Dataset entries
---+---

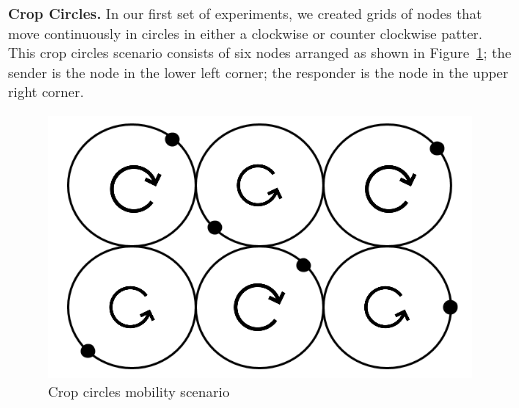 
{\bf Crop Circles.} In our first set of experiments, we created grids
of nodes that move continuously in circles in either a clockwise or
counter clockwise patter. This crop circles scenario consists of six
nodes arranged as shown in Figure~\ref{fig:cropcircle1}; the sender is
the node in the lower left corner; the responder is the node in the
upper right corner.
\begin{figure}
\vspace{-.2cm}
\begin{center}
\includegraphics[width=.75\columnwidth]{figures/cropcircle1.png}
\end{center}
\vspace{-.75cm}
\caption{Crop circles mobility scenario}\label{fig:cropcircle1}
\vspace{-.25cm}
\end{figure}

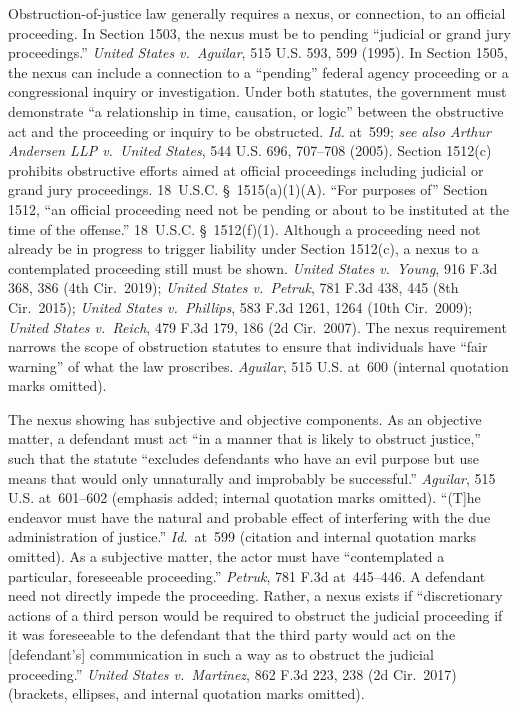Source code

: Obstruction-of-justice law generally requires a nexus, or connection, to an official proceeding.
In Section 1503, the nexus must be to pending ``judicial or grand jury proceedings.''
\textit{United States v.\ Aguilar}, 515 U.S. 593, 599 (1995).
In Section 1505, the nexus can include a connection to a ``pending'' federal agency proceeding or a congressional inquiry or investigation.
Under both statutes, the government must demonstrate ``a relationship in time, causation, or logic'' between the obstructive act and the proceeding or inquiry to be obstructed.
\textit{Id.} at~599; \textit{see also Arthur Andersen LLP v.\ United States}, 544 U.S. 696, 707--708 (2005).
Section 1512(c) prohibits obstructive efforts aimed at official proceedings including judicial or grand jury proceedings.
18~U.S.C. \S~1515(a)(1)(A).
``For purposes of'' Section 1512, ``an official proceeding need not be pending or about to be instituted at the time of the offense.''
18~U.S.C. \S~1512(f)(1).
Although a proceeding need not already be in progress to trigger liability under Section 1512(c), a nexus to a contemplated proceeding still must be shown.
\textit{United States v.\ Young}, 916 F.3d 368, 386 (4th Cir.~2019);
\textit{United States v.\ Petruk}, 781 F.3d 438, 445 (8th Cir.~2015);
\textit{United States v.\ Phillips}, 583 F.3d 1261, 1264 (10th Cir.~2009);
\textit{United States v.\ Reich}, 479 F.3d 179, 186 (2d Cir.~2007).
The nexus requirement narrows the scope of obstruction statutes to ensure that individuals have ``fair warning'' of what the law proscribes.
\textit{Aguilar}, 515 U.S. at~600 (internal quotation marks omitted).

The nexus showing has subjective and objective components.
As an objective matter, a defendant must act ``in a manner that is likely to obstruct justice,'' such that the statute ``excludes defendants who have an evil purpose but use means that would only unnaturally and improbably be successful.''
\textit{Aguilar}, 515 U.S. at~601--602 (emphasis added; internal quotation marks omitted).
``(T]he endeavor must have the natural and probable effect of interfering with the due administration of justice.''
\textit{Id.}~at~599 (citation and internal quotation marks omitted).
As a subjective matter, the actor must have ``contemplated a particular, foreseeable proceeding.''
\textit{Petruk}, 781 F.3d at~445--446.
A defendant need not directly impede the proceeding.
Rather, a nexus exists if ``discretionary actions of a third person would be required to obstruct the judicial proceeding if it was foreseeable to the defendant that the third party would act on the [defendant's] communication in such a way as to obstruct the judicial proceeding.''
\textit{United States v.\ Martinez}, 862 F.3d 223, 238 (2d Cir.~2017) (brackets, ellipses, and internal quotation marks omitted).

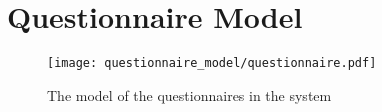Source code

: 
\section{Questionnaire Model}
\label{sec:questionnaire_model}

\begin{figure}[!htbp]
	\centering
	\texttt{[image: questionnaire\_model/questionnaire.pdf]}
	\caption{The model of the questionnaires in the system}
	\label{fig:questionnaire_model}
\end{figure}
\FloatBarrier
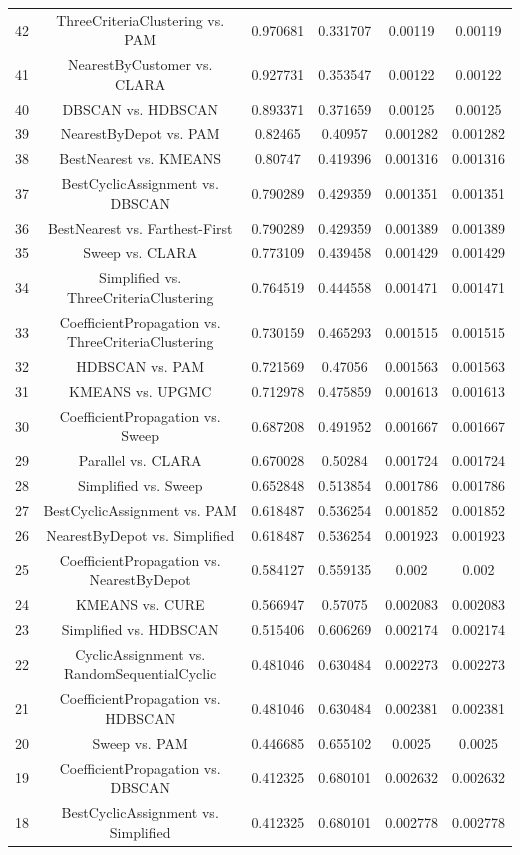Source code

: \documentclass[a4paper,10pt]{article}
\begin{document}
\begin{landscape}
\begin{table}[!htp]
\begin{tabular}{cccccc}
42&ThreeCriteriaClustering vs. PAM&0.970681&0.331707&0.00119&0.00119\\
41&NearestByCustomer vs. CLARA&0.927731&0.353547&0.00122&0.00122\\
40&DBSCAN vs. HDBSCAN&0.893371&0.371659&0.00125&0.00125\\
39&NearestByDepot vs. PAM&0.82465&0.40957&0.001282&0.001282\\
38&BestNearest vs. KMEANS&0.80747&0.419396&0.001316&0.001316\\
37&BestCyclicAssignment vs. DBSCAN&0.790289&0.429359&0.001351&0.001351\\
36&BestNearest vs. Farthest-First&0.790289&0.429359&0.001389&0.001389\\
35&Sweep vs. CLARA&0.773109&0.439458&0.001429&0.001429\\
34&Simplified vs. ThreeCriteriaClustering&0.764519&0.444558&0.001471&0.001471\\
33&CoefficientPropagation vs. ThreeCriteriaClustering&0.730159&0.465293&0.001515&0.001515\\
32&HDBSCAN vs. PAM&0.721569&0.47056&0.001563&0.001563\\
31&KMEANS vs. UPGMC&0.712978&0.475859&0.001613&0.001613\\
30&CoefficientPropagation vs. Sweep&0.687208&0.491952&0.001667&0.001667\\
29&Parallel vs. CLARA&0.670028&0.50284&0.001724&0.001724\\
28&Simplified vs. Sweep&0.652848&0.513854&0.001786&0.001786\\
27&BestCyclicAssignment vs. PAM&0.618487&0.536254&0.001852&0.001852\\
26&NearestByDepot vs. Simplified&0.618487&0.536254&0.001923&0.001923\\
25&CoefficientPropagation vs. NearestByDepot&0.584127&0.559135&0.002&0.002\\
24&KMEANS vs. CURE&0.566947&0.57075&0.002083&0.002083\\
23&Simplified vs. HDBSCAN&0.515406&0.606269&0.002174&0.002174\\
22&CyclicAssignment vs. RandomSequentialCyclic&0.481046&0.630484&0.002273&0.002273\\
21&CoefficientPropagation vs. HDBSCAN&0.481046&0.630484&0.002381&0.002381\\
20&Sweep vs. PAM&0.446685&0.655102&0.0025&0.0025\\
19&CoefficientPropagation vs. DBSCAN&0.412325&0.680101&0.002632&0.002632\\
18&BestCyclicAssignment vs. Simplified&0.412325&0.680101&0.002778&0.002778\\

\end{tabular}
\end{table}
\end{landscape}
\end{document}
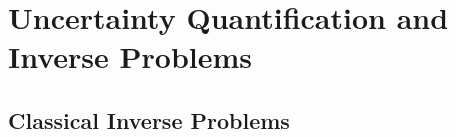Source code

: \section{Uncertainty Quantification and Inverse Problems} \label{sec:UQIP}
\subsection{Classical Inverse Problems}\label{sec:IP}
\lipsum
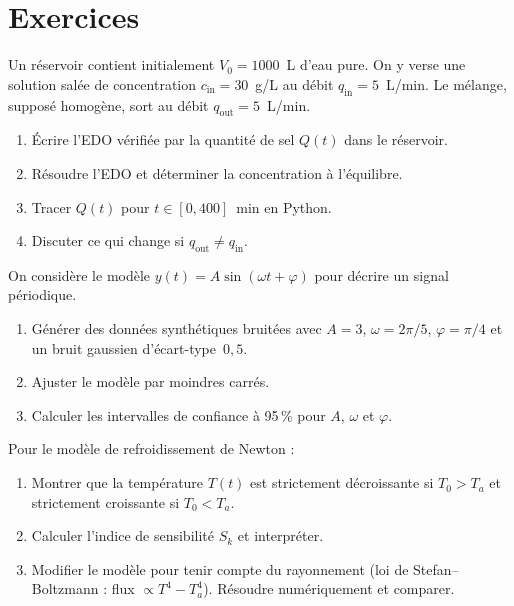 \section{Exercices}

\begin{exercice}
Un r\'eservoir contient initialement $V_0=1000$~L d'eau pure. On y
verse une solution sal\'ee de concentration $c_{\mathrm{in}}=30$~g/L
au d\'ebit $q_{\mathrm{in}}=5$~L/min.  Le m\'elange, suppos\'e homog\`ene,
sort au d\'ebit $q_{\mathrm{out}}=5$~L/min.

\begin{enumerate}
  \item \'Ecrire l'EDO v\'erifi\'ee par la quantit\'e de sel $Q(t)$ dans
    le r\'eservoir.
  \item R\'esoudre l'EDO et d\'eterminer la concentration \`a l'\'equilibre.
  \item Tracer $Q(t)$ pour $t\in[0,400]$~min en Python.
  \item Discuter ce qui change si $q_{\mathrm{out}}\neq q_{\mathrm{in}}$.
\end{enumerate}
\end{exercice}

\begin{exercice}
On consid\`ere le mod\`ele $y(t)=A\sin(\omega t+\varphi)$ pour
d\'ecrire un signal p\'eriodique.
\begin{enumerate}
  \item G\'en\'erer des donn\'ees synth\'etiques bruit\'ees avec
    $A=3$, $\omega=2\pi/5$, $\varphi=\pi/4$ et un bruit gaussien
    d'\'ecart-type~$0{,}5$.
  \item Ajuster le mod\`ele par moindres carr\'es.
  \item Calculer les intervalles de confiance \`a 95\,\% pour
    $A$, $\omega$ et $\varphi$.
\end{enumerate}
\end{exercice}

\begin{exercice}
Pour le mod\`ele de refroidissement de Newton :
\begin{enumerate}
  \item Montrer que la temp\'erature $T(t)$ est strictement d\'ecroissante
    si $T_0>T_a$ et strictement croissante si $T_0<T_a$.
  \item Calculer l'indice de sensibilit\'e $S_k$ et interpr\'eter.
  \item Modifier le mod\`ele pour tenir compte du rayonnement
    (loi de Stefan--Boltzmann : flux $\propto T^4 - T_a^4$).
    R\'esoudre num\'eriquement et comparer.
\end{enumerate}
\end{exercice}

---+---

- WHAT TO PRODUCE -
What you return must be the lines above that run from the line with "The nexus requirement" to the line with "The nexus showing", inclusive, each copied exactly.

- WRITTEN REPLY -
The nexus requirement narrows the scope of obstruction statutes to ensure that individuals have ``fair warning'' of what the law proscribes.
\textit{Aguilar}, 515 U.S. at~600 (internal quotation marks omitted).

The nexus showing has subjective and objective components.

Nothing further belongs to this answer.